- [Aim of the task]: What lines of the data below hold "both"? Show them.

- [Saved entries]:
=====

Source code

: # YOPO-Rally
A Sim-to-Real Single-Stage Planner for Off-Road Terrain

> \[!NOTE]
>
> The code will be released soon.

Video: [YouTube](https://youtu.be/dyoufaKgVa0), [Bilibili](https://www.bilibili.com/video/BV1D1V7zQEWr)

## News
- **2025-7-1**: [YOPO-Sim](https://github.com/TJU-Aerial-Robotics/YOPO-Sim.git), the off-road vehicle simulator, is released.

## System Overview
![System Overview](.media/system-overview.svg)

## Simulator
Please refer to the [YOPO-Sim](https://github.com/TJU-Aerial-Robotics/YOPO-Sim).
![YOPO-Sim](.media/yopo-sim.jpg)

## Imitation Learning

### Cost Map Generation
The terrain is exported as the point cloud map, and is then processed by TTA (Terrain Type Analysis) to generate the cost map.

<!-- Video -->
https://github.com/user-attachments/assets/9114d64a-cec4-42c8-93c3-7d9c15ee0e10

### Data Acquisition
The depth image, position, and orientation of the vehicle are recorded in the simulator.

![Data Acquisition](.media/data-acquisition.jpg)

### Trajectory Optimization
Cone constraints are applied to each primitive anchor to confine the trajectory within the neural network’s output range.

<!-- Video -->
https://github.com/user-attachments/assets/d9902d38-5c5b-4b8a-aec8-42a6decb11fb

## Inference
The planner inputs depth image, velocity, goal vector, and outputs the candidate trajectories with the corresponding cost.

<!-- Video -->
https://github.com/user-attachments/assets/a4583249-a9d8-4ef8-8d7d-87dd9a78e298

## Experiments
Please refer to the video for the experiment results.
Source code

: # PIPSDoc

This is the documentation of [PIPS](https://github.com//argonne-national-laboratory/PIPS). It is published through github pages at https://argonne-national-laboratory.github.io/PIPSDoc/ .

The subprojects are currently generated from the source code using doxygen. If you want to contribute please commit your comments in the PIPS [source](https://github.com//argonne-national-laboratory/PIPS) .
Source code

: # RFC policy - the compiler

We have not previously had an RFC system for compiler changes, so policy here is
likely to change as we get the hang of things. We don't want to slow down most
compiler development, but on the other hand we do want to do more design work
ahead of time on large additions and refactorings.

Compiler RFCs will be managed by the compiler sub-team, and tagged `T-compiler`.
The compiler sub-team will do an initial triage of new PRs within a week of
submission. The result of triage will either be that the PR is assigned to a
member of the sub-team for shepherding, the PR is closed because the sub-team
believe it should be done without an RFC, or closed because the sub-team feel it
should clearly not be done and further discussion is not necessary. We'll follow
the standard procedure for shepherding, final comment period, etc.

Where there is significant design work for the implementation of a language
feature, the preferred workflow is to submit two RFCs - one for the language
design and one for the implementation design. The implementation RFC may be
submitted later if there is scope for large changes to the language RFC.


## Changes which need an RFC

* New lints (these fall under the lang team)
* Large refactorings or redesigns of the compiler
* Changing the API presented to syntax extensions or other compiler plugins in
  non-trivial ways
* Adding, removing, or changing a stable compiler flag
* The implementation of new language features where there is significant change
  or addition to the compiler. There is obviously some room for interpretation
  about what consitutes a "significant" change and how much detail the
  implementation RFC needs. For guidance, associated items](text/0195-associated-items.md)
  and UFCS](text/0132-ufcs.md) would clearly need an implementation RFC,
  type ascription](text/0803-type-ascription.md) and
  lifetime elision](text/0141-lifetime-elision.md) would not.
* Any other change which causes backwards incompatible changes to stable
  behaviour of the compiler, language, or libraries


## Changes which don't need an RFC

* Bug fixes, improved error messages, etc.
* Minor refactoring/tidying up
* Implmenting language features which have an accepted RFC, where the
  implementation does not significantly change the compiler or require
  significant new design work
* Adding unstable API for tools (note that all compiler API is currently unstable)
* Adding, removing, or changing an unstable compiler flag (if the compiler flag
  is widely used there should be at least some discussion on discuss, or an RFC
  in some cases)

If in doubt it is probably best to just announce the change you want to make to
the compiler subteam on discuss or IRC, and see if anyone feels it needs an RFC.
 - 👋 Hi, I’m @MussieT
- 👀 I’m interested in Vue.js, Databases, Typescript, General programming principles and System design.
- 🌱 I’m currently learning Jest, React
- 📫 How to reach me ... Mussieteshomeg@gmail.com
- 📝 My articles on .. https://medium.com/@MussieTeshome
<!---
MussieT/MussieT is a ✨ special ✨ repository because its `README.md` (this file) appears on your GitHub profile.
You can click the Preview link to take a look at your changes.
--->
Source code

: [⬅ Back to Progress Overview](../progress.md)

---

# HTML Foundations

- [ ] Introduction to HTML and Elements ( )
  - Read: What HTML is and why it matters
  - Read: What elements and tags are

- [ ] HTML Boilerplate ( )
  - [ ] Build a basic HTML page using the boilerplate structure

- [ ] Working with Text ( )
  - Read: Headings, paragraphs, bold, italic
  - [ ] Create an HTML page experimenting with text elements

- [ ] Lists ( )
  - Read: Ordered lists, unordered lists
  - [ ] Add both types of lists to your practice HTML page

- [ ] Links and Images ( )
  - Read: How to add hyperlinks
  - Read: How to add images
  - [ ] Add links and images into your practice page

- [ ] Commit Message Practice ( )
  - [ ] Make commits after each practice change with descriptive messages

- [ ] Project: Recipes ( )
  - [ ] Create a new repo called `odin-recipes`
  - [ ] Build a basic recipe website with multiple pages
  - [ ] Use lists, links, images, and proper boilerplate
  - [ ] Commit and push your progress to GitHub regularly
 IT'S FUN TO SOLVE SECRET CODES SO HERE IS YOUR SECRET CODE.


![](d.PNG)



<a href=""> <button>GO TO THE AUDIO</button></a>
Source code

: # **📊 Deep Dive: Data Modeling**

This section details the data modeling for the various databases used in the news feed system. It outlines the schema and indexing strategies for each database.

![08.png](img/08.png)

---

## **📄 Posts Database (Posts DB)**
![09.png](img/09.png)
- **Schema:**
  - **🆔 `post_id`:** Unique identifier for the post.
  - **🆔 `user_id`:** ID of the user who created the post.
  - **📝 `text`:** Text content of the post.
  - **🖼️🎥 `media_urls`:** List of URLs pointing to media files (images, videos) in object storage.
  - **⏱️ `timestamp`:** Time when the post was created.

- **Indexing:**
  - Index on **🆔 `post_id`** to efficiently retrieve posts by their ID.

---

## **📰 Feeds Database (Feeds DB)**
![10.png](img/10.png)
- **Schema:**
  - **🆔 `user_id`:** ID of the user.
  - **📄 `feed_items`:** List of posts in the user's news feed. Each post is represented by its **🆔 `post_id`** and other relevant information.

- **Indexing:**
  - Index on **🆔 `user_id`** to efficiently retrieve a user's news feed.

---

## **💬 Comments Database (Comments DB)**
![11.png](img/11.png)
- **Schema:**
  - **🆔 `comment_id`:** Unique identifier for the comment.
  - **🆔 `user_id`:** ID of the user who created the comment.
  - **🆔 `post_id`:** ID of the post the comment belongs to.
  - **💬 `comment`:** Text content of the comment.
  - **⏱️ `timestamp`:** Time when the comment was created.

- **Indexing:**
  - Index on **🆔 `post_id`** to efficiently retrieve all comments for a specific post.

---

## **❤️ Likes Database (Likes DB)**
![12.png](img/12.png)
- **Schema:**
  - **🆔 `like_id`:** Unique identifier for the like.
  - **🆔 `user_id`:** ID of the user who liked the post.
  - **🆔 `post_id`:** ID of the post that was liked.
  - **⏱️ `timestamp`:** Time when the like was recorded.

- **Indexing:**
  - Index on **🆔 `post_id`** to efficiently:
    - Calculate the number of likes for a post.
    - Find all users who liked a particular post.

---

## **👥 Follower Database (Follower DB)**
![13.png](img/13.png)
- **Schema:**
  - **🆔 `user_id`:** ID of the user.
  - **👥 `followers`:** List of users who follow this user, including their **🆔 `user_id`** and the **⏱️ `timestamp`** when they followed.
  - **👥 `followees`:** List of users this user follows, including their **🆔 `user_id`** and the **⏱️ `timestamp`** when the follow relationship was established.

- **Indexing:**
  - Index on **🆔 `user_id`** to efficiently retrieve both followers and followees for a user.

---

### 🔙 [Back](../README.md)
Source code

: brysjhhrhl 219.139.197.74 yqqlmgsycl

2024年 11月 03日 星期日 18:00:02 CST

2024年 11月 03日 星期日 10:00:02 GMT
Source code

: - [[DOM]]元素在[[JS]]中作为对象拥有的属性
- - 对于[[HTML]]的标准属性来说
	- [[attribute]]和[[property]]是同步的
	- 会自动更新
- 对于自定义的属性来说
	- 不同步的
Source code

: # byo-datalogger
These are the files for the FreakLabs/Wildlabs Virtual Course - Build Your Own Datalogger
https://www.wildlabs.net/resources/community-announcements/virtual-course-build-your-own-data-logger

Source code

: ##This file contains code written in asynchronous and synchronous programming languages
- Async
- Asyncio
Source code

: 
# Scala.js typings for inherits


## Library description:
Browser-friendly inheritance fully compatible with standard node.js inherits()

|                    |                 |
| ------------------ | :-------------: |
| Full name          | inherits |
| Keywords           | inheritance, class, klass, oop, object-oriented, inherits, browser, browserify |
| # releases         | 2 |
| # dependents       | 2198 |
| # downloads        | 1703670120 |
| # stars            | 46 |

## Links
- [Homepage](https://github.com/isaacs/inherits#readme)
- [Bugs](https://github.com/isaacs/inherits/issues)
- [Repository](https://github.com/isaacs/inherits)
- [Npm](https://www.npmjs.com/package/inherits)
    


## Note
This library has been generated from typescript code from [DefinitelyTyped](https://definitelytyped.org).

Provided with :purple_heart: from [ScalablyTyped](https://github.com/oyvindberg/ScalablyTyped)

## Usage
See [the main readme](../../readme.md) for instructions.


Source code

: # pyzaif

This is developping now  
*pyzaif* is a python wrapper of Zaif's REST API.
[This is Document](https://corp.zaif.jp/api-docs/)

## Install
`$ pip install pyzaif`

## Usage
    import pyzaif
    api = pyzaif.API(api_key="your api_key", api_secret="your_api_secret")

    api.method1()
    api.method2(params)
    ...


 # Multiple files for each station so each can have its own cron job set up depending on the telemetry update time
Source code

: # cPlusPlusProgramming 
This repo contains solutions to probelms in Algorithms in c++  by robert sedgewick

=====

- [Answer box]:
  - [ ] Add both types of lists to your practice HTML page
  - Index on **🆔 `user_id`** to efficiently retrieve both followers and followees for a user.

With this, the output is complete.